Philosopher. Both ancestry and environment made Maurice Gamelin a soldier. He was born in 1872 (the year after the Franco-Prussian War) in Paris at No. 262 Boulevard St. Germain, just across from the War Ministry, in whose shadow he played war games as a child. His mother even painted a charming picture of him at the age of 20 months, beating a toy drum (see cut, p. 20). On his father's side he was descended from at least five generals, one of whom served under Louis XVI. His father, Zephirin Auguste Joseph Gamelin, became Controller General of the French Army after he had been gravely wounded at Solferino, during Napoleon Ill's fight against the Austrians.
Maurice first went to the Collège Stanislas, a strict and scholarly Catholic school with considerable social standing and a military flavor. One of his teachers was Mgr. Henri Marie Alfred Baudrillart, now Cardinal Baudrillart, who still remains one of General Gamelin's best friends. At Stanislas, methodical Maurice further disciplined his mind by memorizing ten lines of prose at night (because it was harder than poetry) and reading a book of philosophy a week. After Stanislas he entered St. Cyr, French West Point, where in 1893 he finished first in a class of 449.

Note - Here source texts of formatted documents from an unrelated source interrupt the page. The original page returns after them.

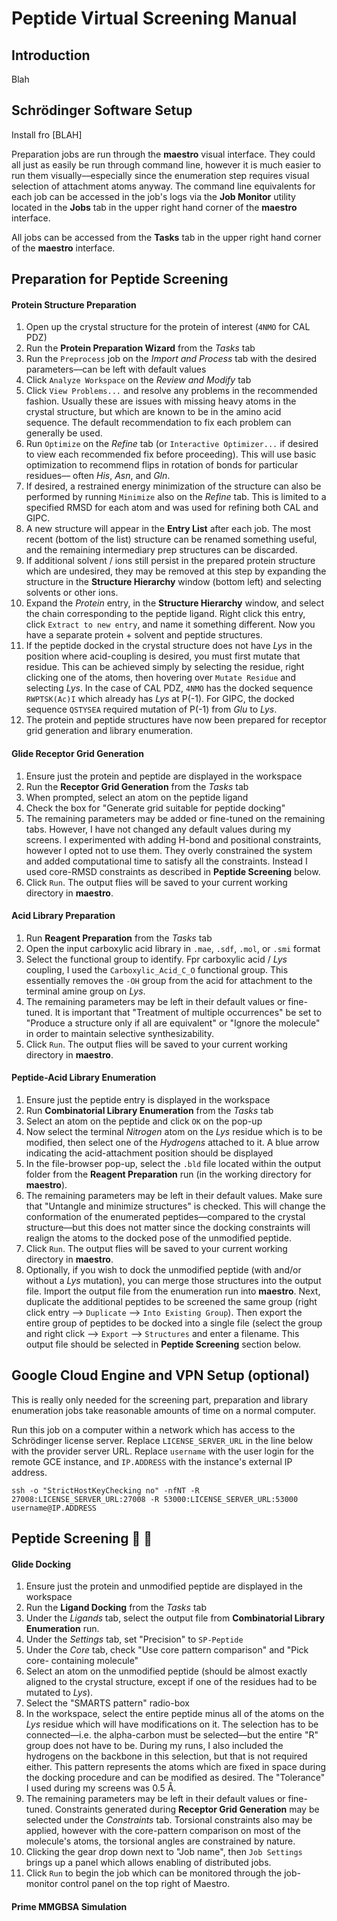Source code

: # Peptide Virtual Screening Manual

## Introduction
Blah

## Schrödinger Software Setup
Install fro [BLAH]

Preparation jobs are run through the **maestro** visual interface. They
could all just as easily be run through command line, however it is much
easier to run them visually––especially since the enumeration step requires
visual selection of attachment atoms anyway. The command line equivalents
for each job can be accessed in the job's logs via the **Job Monitor** utility
located in the **Jobs** tab in the upper right hand corner of the **maestro**
interface.

All jobs can be accessed from the **Tasks** tab in the upper right hand corner
of the **maestro** interface.



## Preparation for Peptide Screening
#### Protein Structure Preparation
1. Open up the crystal structure for the protein of interest (`4NMO` for CAL PDZ)
1. Run the **Protein Preparation Wizard** from the *Tasks* tab
1. Run the `Preprocess` job on the *Import and Process* tab with the desired
parameters––can be left with default values
1. Click `Analyze Workspace` on the *Review and Modify* tab
1. Click `View Problems...` and resolve any problems in the recommended
fashion. Usually these are issues with missing heavy atoms in the crystal
structure, but which are known to be in the amino acid sequence. The default
recommendation to fix each problem can generally be used.
1. Run `Optimize` on the *Refine* tab (or `Interactive Optimizer...` if
desired to view each recommended fix before proceeding). This will use basic
optimization to recommend flips in rotation of bonds for particular residues––
often *His*, *Asn*, and *Gln*.
1. If desired, a restrained energy minimization of the structure can also be
performed by running `Minimize` also on the *Refine* tab. This is limited
to a specified RMSD for each atom and was used for refining both CAL and GIPC.
1. A new structure will appear in the **Entry List** after each job. The most recent
(bottom of the list) structure can be renamed something useful, and the remaining
intermediary prep structures can be discarded.
1. If additional solvent / ions still persist in the prepared protein structure
which are undesired, they may be removed at this step by expanding the structure
in the **Structure Hierarchy** window (bottom left) and selecting solvents or other
ions.
1. Expand the *Protein* entry, in the **Structure Hierarchy** window,
and select the chain corresponding to the peptide ligand. Right click
this entry, click `Extract to new entry`, and name it something different. Now
you have a separate protein + solvent and peptide structures.
1. If the peptide docked in the crystal structure does not have *Lys* in the
position where acid-coupling is desired, you must first mutate that residue.
This can be achieved simply by selecting the residue, right clicking one of the
atoms, then hovering over `Mutate Residue` and selecting *Lys*. In
the case of CAL PDZ, `4NMO` has the docked sequence `RWPTSK(Ac)I` which already
has *Lys* at P(-1). For GIPC, the docked sequence `QSTYSEA` required mutation of
P(-1) from *Glu* to *Lys*.
1. The protein and peptide structures have now been prepared for receptor
grid generation and library enumeration.

#### Glide Receptor Grid Generation
1. Ensure just the protein and peptide are displayed in the workspace
1. Run the **Receptor Grid Generation** from the *Tasks* tab
1. When prompted, select an atom on the peptide ligand
1. Check the box for "Generate grid suitable for peptide docking"
1. The remaining parameters may be added or fine-tuned on the remaining tabs.
However, I have not changed any default values during my screens. I experimented
with adding H-bond and positional constraints, however I opted not to use them.
They overly constrained the system and added computational time to satisfy all
the constraints. Instead I used core-RMSD constraints as described in **Peptide
Screening** below.
1. Click `Run`. The output flies will be saved to your current working directory
in **maestro**.

#### Acid Library Preparation
1. Run **Reagent Preparation** from the *Tasks* tab
1. Open the input carboxylic acid library in `.mae`, `.sdf`, `.mol`, or `.smi`
format
1. Select the functional group to identify. Fpr carboxylic acid / *Lys*
coupling, I used the `Carboxylic_Acid_C_O` functional group. This essentially
removes the `-OH` group from the acid for attachment to the terminal amine group
on *Lys*.
1. The remaining parameters may be left in their default values or fine-tuned.
It is important that "Treatment of multiple occurrences" be set to "Produce a
structure only if all are equivalent" or "Ignore the molecule" in order to
maintain selective synthesizability.
1. Click `Run`. The output flies will be saved to your current working directory
in **maestro**.

#### Peptide-Acid Library Enumeration
1. Ensure just the peptide entry is displayed in the workspace
1. Run **Combinatorial Library Enumeration** from the *Tasks* tab
1. Select an atom on the peptide and click `OK` on the pop-up
1. Now select the terminal *Nitrogen* atom on the *Lys* residue which is to be
modified, then select one of the *Hydrogens* attached to it. A blue arrow
indicating the acid-attachment position should be displayed
1. In the file-browser pop-up, select the `.bld` file located within the output
folder from the **Reagent Preparation** run (in the working directory for
**maestro**).
1. The remaining parameters may be left in their default values. Make sure that
"Untangle and minimize structures" is checked. This will change the
conformation of the enumerated peptides––compared to the crystal structure––but
this does not matter since the docking constraints will realign the atoms to the
docked pose of the unmodified peptide.
1. Click `Run`. The output flies will be saved to your current working directory
in **maestro**.
1. Optionally, if you wish to dock the unmodified peptide (with and/or without
a *Lys* mutation), you can merge those structures into the output file. Import
the output file from the enumeration run into **maestro**. Next, duplicate the
additional peptides to be screened the same group (right click entry ––>
`Duplicate` ––> `Into Existing Group`). Then export the entire group of peptides
to be docked into a single file (select the group and right click ––> `Export`
––> `Structures` and enter a filename. This output file should be selected in
**Peptide Screening** section below.


## Google Cloud Engine and VPN Setup (optional)
This is really only needed for the screening part, preparation and library
enumeration jobs take reasonable amounts of time on a normal computer.

Run this job on a computer within a network which has access to the Schrödinger
license server. Replace `LICENSE_SERVER_URL` in the line below with the provider
server URL. Replace `username` with the user login for the remote GCE instance,
and `IP.ADDRESS` with the instance's external IP address.

`
ssh -o "StrictHostKeyChecking no" -nfNT -R 27008:LICENSE_SERVER_URL:27008
-R 53000:LICENSE_SERVER_URL:53000 username@IP.ADDRESS
`


## Peptide Screening 🔎 💊
#### Glide Docking
1. Ensure just the protein and unmodified peptide are displayed in the workspace
1. Run the **Ligand Docking** from the *Tasks* tab
1. Under the *Ligands* tab, select the output file from **Combinatorial
Library Enumeration** run.
1. Under the *Settings* tab, set "Precision" to `SP-Peptide`
1. Under the *Core* tab, check "Use core pattern comparison" and "Pick core-
containing molecule"
1. Select an atom on the unmodified peptide (should be almost exactly aligned
to the crystal structure, except if one of the residues had to be mutated to
*Lys*).
1. Select the "SMARTS pattern" radio-box
1. In the workspace, select the entire peptide minus all of the atoms on the
*Lys* residue which will have modifications on it. The selection has to be
connected––i.e. the alpha-carbon must be selected––but the entire "R" group
does not have to be. During my runs, I also included the hydrogens on the
backbone in this selection, but that is not required either. This pattern
represents the atoms which are fixed in space during the docking procedure and
can be modified as desired. The "Tolerance" I used during my screens was 0.5
Å.
1. The remaining parameters may be left in their default values or fine-tuned.
Constraints generated during **Receptor Grid Generation** may be selected under
the *Constraints* tab. Torsional constraints also may be applied, however with
the core-pattern comparison on most of the molecule's atoms, the torsional
angles are constrained by nature.
1. Clicking the gear drop down next to "Job name", then `Job Settings` brings up
a panel which allows enabling of distributed jobs.
1. Click `Run` to begin the job which can be monitored through the job-monitor
control panel on the top right of Maestro.

#### Prime MMGBSA Simulation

There followed three years of service with the 3rd Regiment of the Tirailleurs Algériens, because he wanted to see some rough service, and three years with the Army's Geographical Service, because he liked to paint landscapes in water color, survey and map. In 1899 he was admitted to the War College, where he studied tactics under Lieut. Colonel, later Marshal Foch, who particularly noticed his qualities. He graduated in 1902 with the commendation of "très bien."
During the next four years he had various field commands and in 1906 he became orderly officer to General Joffre, then commander of the 6th Infantry Division in Paris. In 1912, when Joffre was promoted to the Supreme War Council, Gamelin was chosen as Joffre's chef de cabinet, or military secretary. During this time the French General Staff was discussing (but only discussing) the possibility of a German violation of Belgian neutrality to attack France. Gamelin made a study of it and wrote out a defense of such an attack. That was the germ of Joffre's Instruction No. 2.